Я попросила ее снять туфли. Снять чулки. Встать босыми ногами на могилу матери. Соединиться с ней напрямую, чтобы она наконец обрела покой.
Маргарет вышла из такси. Она стояла на скользкой от дождя траве. Я оставила ее одну. Оглянулась только один раз и увидела, что Маргарет, скорчась на земле, обнимает могильный камень матери. Я не знаю, что она говорила, если вообще что-то говорила. Знаю только, что она стояла босыми ногами на могиле, что кожей своей коснулась этого места скорби. Знаю, что когда она снова села в такси, то все еще была босая. Она немного поплакала, затем умолкла.
Позднее я получу чудесное письмо от ее сына: «Я не знаю, что вы сделали с моей матерью, но теперь она другой человек – спокойная и радостная».

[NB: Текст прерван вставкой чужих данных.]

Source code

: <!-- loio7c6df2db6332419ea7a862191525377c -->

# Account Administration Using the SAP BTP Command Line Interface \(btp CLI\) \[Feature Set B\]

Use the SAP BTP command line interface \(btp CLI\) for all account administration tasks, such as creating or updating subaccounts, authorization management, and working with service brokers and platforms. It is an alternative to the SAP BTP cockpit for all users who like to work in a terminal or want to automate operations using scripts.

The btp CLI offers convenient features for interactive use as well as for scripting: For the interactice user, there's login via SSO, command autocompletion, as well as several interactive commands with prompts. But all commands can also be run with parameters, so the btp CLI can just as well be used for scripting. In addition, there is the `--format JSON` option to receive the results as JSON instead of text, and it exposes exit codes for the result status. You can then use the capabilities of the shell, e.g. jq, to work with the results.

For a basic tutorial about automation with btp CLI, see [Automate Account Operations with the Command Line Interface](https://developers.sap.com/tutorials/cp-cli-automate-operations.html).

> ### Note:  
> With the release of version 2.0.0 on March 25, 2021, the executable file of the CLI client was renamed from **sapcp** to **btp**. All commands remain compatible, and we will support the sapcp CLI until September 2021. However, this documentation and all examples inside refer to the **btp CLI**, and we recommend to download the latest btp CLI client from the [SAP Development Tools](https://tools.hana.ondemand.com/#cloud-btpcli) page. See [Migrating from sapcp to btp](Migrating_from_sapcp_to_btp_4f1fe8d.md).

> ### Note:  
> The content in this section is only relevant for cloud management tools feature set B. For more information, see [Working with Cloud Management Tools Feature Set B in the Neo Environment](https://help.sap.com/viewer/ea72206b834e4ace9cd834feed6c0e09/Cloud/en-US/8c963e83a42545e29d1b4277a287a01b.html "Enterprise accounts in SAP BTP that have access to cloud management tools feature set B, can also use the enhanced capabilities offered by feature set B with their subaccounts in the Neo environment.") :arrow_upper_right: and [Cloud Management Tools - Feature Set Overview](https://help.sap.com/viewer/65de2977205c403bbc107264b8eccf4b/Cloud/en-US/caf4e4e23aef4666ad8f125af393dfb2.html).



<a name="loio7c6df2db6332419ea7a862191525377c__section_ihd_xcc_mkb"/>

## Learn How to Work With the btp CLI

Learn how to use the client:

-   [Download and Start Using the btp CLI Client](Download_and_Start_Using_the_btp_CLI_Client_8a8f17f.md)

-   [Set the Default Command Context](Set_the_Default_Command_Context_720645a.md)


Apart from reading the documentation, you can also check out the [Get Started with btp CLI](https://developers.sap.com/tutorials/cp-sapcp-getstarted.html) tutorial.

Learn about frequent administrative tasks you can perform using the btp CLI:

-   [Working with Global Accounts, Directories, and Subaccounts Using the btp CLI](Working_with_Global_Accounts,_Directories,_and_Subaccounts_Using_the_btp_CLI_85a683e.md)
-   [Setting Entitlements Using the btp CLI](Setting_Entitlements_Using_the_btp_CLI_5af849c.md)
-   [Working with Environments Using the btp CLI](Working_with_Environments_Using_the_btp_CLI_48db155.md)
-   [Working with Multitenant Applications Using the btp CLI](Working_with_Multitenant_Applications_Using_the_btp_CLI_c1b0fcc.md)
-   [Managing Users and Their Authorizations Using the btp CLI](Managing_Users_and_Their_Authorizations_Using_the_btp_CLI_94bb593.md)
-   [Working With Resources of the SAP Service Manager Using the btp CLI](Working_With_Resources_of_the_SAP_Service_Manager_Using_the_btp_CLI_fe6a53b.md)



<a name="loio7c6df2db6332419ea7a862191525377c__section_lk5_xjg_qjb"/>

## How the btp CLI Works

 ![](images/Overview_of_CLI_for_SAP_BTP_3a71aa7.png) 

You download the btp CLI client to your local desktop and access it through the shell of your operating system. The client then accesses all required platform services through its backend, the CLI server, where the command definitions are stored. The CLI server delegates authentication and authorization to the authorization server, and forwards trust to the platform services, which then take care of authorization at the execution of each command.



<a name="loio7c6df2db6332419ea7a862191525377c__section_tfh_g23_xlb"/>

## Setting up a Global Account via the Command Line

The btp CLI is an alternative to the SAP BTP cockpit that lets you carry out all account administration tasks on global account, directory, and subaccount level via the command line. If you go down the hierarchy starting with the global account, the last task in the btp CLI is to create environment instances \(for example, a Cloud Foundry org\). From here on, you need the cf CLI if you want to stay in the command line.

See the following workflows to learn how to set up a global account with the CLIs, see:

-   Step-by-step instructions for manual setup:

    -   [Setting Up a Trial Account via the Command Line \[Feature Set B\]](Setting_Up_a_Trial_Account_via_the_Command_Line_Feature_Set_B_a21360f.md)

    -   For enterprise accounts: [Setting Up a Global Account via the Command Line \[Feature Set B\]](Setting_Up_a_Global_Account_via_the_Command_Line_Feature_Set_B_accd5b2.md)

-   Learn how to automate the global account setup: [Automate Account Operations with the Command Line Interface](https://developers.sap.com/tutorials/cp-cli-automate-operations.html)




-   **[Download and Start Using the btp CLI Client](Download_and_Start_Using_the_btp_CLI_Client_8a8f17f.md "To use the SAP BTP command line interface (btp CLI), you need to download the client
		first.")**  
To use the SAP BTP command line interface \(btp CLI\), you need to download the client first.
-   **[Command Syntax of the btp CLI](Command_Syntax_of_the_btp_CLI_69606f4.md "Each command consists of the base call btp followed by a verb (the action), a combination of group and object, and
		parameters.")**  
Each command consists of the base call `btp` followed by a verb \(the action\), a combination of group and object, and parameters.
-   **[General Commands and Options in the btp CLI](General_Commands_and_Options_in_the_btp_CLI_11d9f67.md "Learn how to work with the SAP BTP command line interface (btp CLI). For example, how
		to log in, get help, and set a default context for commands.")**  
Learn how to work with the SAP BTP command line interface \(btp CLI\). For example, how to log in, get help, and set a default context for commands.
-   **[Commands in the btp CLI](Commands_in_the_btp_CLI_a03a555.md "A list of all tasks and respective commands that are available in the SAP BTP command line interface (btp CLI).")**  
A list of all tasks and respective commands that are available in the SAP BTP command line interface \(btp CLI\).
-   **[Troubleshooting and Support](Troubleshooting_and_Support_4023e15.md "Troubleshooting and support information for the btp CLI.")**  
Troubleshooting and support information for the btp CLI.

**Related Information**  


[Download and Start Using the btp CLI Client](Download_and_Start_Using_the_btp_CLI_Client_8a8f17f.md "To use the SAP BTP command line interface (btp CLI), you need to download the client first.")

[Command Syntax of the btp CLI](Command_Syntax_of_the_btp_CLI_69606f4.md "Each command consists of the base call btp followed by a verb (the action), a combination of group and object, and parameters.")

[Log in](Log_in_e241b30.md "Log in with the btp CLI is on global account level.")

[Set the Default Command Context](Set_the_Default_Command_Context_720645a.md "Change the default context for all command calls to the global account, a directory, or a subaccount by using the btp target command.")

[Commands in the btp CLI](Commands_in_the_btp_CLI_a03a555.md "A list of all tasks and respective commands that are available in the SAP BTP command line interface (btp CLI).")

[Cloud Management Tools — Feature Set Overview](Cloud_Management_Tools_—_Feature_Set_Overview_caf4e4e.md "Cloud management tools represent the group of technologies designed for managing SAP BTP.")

То был порыв, почти каприз, просто удачный эксперимент. Я решала задачу помочь ей переосмыслить жизнь, превратив проблему в благоприятный случай, дать ей возможность сыграть роль – оказать услугу матери. Маргарет поможет матери стать свободной и таким образом поможет самой себе.
Теперь, когда я снова оказалась в Германии, мне приходит на ум, что та же схема пойдет и мне на пользу. Голой кожей прикоснуться к месту потери. Почувствовать и отпустить. Венгерский экзорцизм.
Лежа без сна на Геббельсовой кровати, я понимаю, что должна пойти на то же самое, что сделала Маргарет: исполнить обряд скорби, от которого уклонялась всю свою жизнь.
Я решаю вернуться в Аушвиц.
Глава 19. Положить камень
Не могу представить, что спущусь в ад без Магды.
– Прилетай вечером в Краков, – молю сестру на следующее утро по телефону из вестибюля гостиницы. – Пожалуйста, возвратимся в Аушвиц вместе.